Listerial infections present as several clinical syndromes, of which
meningitis and septicemia are most common. Monocytosis is seen in infected
rabbits but is not a hallmark of human infection.
Gastroenteritis
Appreciated only since the outbreaks of the late 1980s, listerial
gastroenteritis typically develops within 48 h of ingestion of a large inoculum of
bacteria in contaminated foods such as milk, deli meats, and salads. Attack rates
are high (50–100%). L. monocytogenes is neither sought nor found in routine fecal
cultures, but its involvement should be considered in outbreaks when cultures for
other likely pathogens are negative. Manifestations include fever, diarrhea,
headache, and constitutional symptoms.

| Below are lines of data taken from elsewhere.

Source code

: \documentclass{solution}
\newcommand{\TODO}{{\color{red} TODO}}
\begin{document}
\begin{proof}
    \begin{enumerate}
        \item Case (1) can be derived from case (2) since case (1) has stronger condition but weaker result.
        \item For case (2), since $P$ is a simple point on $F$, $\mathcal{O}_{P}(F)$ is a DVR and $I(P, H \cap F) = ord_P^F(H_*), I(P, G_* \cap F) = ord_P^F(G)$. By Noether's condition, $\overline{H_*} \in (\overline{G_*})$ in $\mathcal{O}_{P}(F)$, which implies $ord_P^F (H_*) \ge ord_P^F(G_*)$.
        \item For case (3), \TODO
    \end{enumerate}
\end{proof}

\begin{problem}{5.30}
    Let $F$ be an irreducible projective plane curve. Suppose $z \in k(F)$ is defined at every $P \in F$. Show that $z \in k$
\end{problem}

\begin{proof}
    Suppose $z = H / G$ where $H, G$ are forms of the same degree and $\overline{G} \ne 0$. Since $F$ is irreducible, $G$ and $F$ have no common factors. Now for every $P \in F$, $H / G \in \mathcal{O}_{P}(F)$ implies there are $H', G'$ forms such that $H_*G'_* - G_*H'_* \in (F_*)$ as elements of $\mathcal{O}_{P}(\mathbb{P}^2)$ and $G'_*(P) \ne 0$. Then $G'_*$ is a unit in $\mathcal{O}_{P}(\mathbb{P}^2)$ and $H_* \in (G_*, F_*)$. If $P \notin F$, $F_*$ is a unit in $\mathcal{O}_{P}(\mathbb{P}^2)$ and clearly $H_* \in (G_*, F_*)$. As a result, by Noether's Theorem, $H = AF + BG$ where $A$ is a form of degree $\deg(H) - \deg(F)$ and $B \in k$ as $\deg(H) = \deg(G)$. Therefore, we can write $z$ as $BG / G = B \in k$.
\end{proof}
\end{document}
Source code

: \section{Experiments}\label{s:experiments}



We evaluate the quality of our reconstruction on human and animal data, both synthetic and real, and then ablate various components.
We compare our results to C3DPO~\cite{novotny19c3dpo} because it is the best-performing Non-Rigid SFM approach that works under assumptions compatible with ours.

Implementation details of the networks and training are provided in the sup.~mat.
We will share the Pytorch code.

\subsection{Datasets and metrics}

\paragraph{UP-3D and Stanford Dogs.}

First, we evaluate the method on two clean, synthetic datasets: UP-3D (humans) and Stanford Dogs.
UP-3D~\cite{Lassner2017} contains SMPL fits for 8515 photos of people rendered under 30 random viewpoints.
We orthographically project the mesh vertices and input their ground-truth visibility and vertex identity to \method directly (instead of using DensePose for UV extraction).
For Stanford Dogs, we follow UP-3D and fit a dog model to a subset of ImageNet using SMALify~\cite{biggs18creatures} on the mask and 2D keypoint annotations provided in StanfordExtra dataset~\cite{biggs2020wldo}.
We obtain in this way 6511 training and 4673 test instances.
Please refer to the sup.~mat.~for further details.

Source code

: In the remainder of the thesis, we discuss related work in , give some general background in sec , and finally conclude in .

The largest reported outbreak occurred in
an Italian school system and included 1566 individuals; ~20% of patients were
hospitalized, but only one person had a positive blood culture. Isolated
gastrointestinal illness does not require antibiotic treatment. Surveillance studies
show that 0.1–5% of healthy asymptomatic adults may have stool cultures positive
for the organism.
Bacteremia
L. monocytogenes septicemia presents with fever, chills, and
myalgias/arthralgias and cannot be differentiated from septicemia involving other
organisms. Meningeal symptoms, focal neurologic findings, or mental status
changes may suggest the diagnosis. Bacteremia is documented in 70–90% of
cancer patients with listeriosis. A nonspecific flulike illness with fever is a
common presentation in pregnant women. Endocarditis of prosthetic and native
valves is an uncommon complication, with reported fatality rates of 35–50% in
case series. A lumbar puncture is often prudent, although not necessary, in
pregnant women without central nervous system (CNS) symptoms.